**Directions for this task**
An exact retyping of all lines below is the answer; pictures do not belong in it.

▼

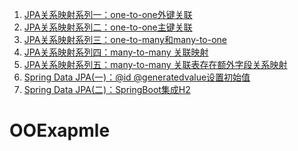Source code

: 
1. [JPA关系映射系列一：one-to-one外键关联](https://longfeizheng.github.io/2018/02/28/JPA%E5%85%B3%E7%B3%BB%E6%98%A0%E5%B0%84%E7%B3%BB%E5%88%97%E4%B8%80-one-to-one%E5%A4%96%E9%94%AE%E5%85%B3%E8%81%94/)
2. [JPA关系映射系列二：one-to-one主键关联](https://longfeizheng.github.io/2018/03/01/JPA%E5%85%B3%E7%B3%BB%E6%98%A0%E5%B0%84%E7%B3%BB%E5%88%97%E4%BA%8C-one-to-one%E4%B8%BB%E9%94%AE%E5%85%B3%E8%81%94/)
3. [JPA关系映射系列三：one-to-many和many-to-one](https://longfeizheng.github.io/2018/03/01/JPA%E5%85%B3%E7%B3%BB%E6%98%A0%E5%B0%84%E7%B3%BB%E5%88%97%E4%B8%89-one-to-many%E5%92%8Cmany-to-one/)
4. [JPA关系映射系列四：many-to-many 关联映射](https://longfeizheng.github.io/2018/03/03/JPA%E5%85%B3%E7%B3%BB%E6%98%A0%E5%B0%84%E7%B3%BB%E5%88%97%E5%9B%9B-many-to-many%E5%85%B3%E9%94%AE%E6%98%A0%E5%B0%84/)
5. [JPA关系映射系列五：many-to-many 关联表存在额外字段关系映射](https://longfeizheng.github.io/2018/03/06/JPA%E5%85%B3%E7%B3%BB%E6%98%A0%E5%B0%84%E7%B3%BB%E5%88%97%E4%BA%94-many-to-many-%E5%AD%98%E5%9C%A8%E9%A2%9D%E5%A4%96%E5%AD%97%E6%AE%B5%E5%85%B3%E8%81%94%E6%98%A0%E5%B0%84/)
6. [Spring Data JPA(一)：@id @generatedvalue设置初始值](https://longfeizheng.github.io/2018/03/09/Spring-Data-JPA(%E4%B8%80)-%E8%AE%BE%E7%BD%AE@id-@generatedvalue%E7%9A%84%E5%88%9D%E5%A7%8B%E5%80%BC/)
7. [Spring Data JPA(二)：SpringBoot集成H2](https://longfeizheng.github.io/2018/03/23/Spring-Data-JPA(%E4%BA%8C)-SpringBoot%E9%9B%86%E6%88%90H2/)
# OOExapmle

▲

**Task output**
Source code

: 
1. [JPA关系映射系列一：one-to-one外键关联](https://longfeizheng.github.io/2018/02/28/JPA%E5%85%B3%E7%B3%BB%E6%98%A0%E5%B0%84%E7%B3%BB%E5%88%97%E4%B8%80-one-to-one%E5%A4%96%E9%94%AE%E5%85%B3%E8%81%94/)
2. [JPA关系映射系列二：one-to-one主键关联](https://longfeizheng.github.io/2018/03/01/JPA%E5%85%B3%E7%B3%BB%E6%98%A0%E5%B0%84%E7%B3%BB%E5%88%97%E4%BA%8C-one-to-one%E4%B8%BB%E9%94%AE%E5%85%B3%E8%81%94/)
3. [JPA关系映射系列三：one-to-many和many-to-one](https://longfeizheng.github.io/2018/03/01/JPA%E5%85%B3%E7%B3%BB%E6%98%A0%E5%B0%84%E7%B3%BB%E5%88%97%E4%B8%89-one-to-many%E5%92%8Cmany-to-one/)
4. [JPA关系映射系列四：many-to-many 关联映射](https://longfeizheng.github.io/2018/03/03/JPA%E5%85%B3%E7%B3%BB%E6%98%A0%E5%B0%84%E7%B3%BB%E5%88%97%E5%9B%9B-many-to-many%E5%85%B3%E9%94%AE%E6%98%A0%E5%B0%84/)
5. [JPA关系映射系列五：many-to-many 关联表存在额外字段关系映射](https://longfeizheng.github.io/2018/03/06/JPA%E5%85%B3%E7%B3%BB%E6%98%A0%E5%B0%84%E7%B3%BB%E5%88%97%E4%BA%94-many-to-many-%E5%AD%98%E5%9C%A8%E9%A2%9D%E5%A4%96%E5%AD%97%E6%AE%B5%E5%85%B3%E8%81%94%E6%98%A0%E5%B0%84/)
6. [Spring Data JPA(一)：@id @generatedvalue设置初始值](https://longfeizheng.github.io/2018/03/09/Spring-Data-JPA(%E4%B8%80)-%E8%AE%BE%E7%BD%AE@id-@generatedvalue%E7%9A%84%E5%88%9D%E5%A7%8B%E5%80%BC/)
7. [Spring Data JPA(二)：SpringBoot集成H2](https://longfeizheng.github.io/2018/03/23/Spring-Data-JPA(%E4%BA%8C)-SpringBoot%E9%9B%86%E6%88%90H2/)
# OOExapmle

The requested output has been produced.